A month after calling for below-market-rate rental units within the Arlington 425 project, the Arlington Heights housing commission Tuesday recommended that a row house development proposed for the remainder of an empty downtown block be allowed to provide a fee in lieu of actual affordable units.

The difference, members of the panel said, is that Sigwalt 16 — the residential development of 16 row houses along Sigwalt Street between Chestnut and Highland avenues — is a “for sale” project priced between $600,000 and $800,000 per unit.

“To make that affordable to me sounds like an enormous challenge,” commission member Mark Hellner said . “Practically speaking, it seems to me there's a point at which the market price eliminates those units being affordable.”

Developer Taylor Morrison estimated an affordable unit would be priced around $175,000.

The panel, which reviews the housing mix in proposed multifamily housing developments in town, voted 4-0 Tuesday night to recommend to the village board that the developer be required to provide a $120,000 fee to the village's housing trust fund.

The village's housing guidelines call for 10% of units to be affordable, though a $75,000-per-unit fee can be allowed instead. Within the 16-unit Sigwalt project, that would be 1.6 units.

After negotiations with the village staff, the developer agreed to provide $120,000, or $75,000 multiplied by 1.6, to be paid when the first building permit is issued.

The village's community development department staff supported the recommended fee, pointing to difficulties at the Timber Court condominiums, the only for-sale development that included affordable units. Approved in 2004, 14 of 72 units had to be affordable.

Nora Boyer, the village's housing planner, said there have been problems reselling the units due to fluctuation in values and the high number of rental units that resulted from the recession and decline in the suburban condominium market. Boyer also said there are fewer lenders now willing to stretch outside conventional lending practices.

She added that the village staff is working to tweak its affordable housing policy on for-sale units but doesn't want to hold up a development proposal in the meantime.

Last month, the housing commission recommended at least 18 apartments within the 361-unit Arlington 425 residential and commercial campus be priced at lower rates.
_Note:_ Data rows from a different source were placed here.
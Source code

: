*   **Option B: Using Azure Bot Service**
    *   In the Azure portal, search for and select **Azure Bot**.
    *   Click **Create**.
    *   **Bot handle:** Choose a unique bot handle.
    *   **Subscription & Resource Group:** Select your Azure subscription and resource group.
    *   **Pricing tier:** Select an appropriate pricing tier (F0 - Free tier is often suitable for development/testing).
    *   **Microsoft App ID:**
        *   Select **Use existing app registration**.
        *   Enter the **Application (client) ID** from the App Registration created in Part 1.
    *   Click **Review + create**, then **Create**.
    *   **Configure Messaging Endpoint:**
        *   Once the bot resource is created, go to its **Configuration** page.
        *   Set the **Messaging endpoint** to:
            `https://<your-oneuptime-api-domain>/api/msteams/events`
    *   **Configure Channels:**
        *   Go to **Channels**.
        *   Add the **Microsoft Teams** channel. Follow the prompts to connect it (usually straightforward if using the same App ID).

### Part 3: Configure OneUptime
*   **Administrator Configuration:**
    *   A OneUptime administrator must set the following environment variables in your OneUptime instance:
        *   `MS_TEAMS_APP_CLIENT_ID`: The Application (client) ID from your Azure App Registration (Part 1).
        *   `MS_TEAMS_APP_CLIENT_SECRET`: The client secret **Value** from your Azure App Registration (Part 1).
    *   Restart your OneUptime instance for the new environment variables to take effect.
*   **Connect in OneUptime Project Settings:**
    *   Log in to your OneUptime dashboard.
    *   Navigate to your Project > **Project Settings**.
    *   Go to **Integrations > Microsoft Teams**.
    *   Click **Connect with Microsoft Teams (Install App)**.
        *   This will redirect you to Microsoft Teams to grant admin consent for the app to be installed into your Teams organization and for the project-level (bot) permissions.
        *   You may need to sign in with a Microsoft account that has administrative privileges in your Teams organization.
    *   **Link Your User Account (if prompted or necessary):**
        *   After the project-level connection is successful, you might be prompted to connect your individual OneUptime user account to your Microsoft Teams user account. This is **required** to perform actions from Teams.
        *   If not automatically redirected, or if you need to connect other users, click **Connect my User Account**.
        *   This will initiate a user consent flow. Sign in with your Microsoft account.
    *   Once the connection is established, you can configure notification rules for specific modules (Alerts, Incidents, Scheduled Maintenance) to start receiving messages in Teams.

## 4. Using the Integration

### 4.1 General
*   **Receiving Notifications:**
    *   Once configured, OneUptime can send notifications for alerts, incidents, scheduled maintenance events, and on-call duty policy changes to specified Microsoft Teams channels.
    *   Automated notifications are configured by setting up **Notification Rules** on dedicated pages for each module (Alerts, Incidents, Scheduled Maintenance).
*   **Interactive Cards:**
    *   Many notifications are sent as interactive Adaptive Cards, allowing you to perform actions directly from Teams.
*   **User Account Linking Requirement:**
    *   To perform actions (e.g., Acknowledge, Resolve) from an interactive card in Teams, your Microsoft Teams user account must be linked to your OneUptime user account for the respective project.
The panel also expressed a preference for another nine units, though the village board ultimately agreed May 13 to allow developer Bruce Adreani of CCH LLC to provide just the 18 units along with a $225,000 fee.

Village trustees approved the project, which would put three buildings on the northern three-quarters of the so-called Block 425, the long-vacant parcel bounded by Campbell Street, Highland Avenue, Sigwalt Street and Chestnut Avenue.

Sigwalt 16, proposed for the remaining southern quarter of the block, would have three buildings with heights up to four stories and interior spaces as large as 3,400 square feet. The design commission gave the project a positive recommendation May 28. The plan commission is expected to review it June 26 before going to the village board.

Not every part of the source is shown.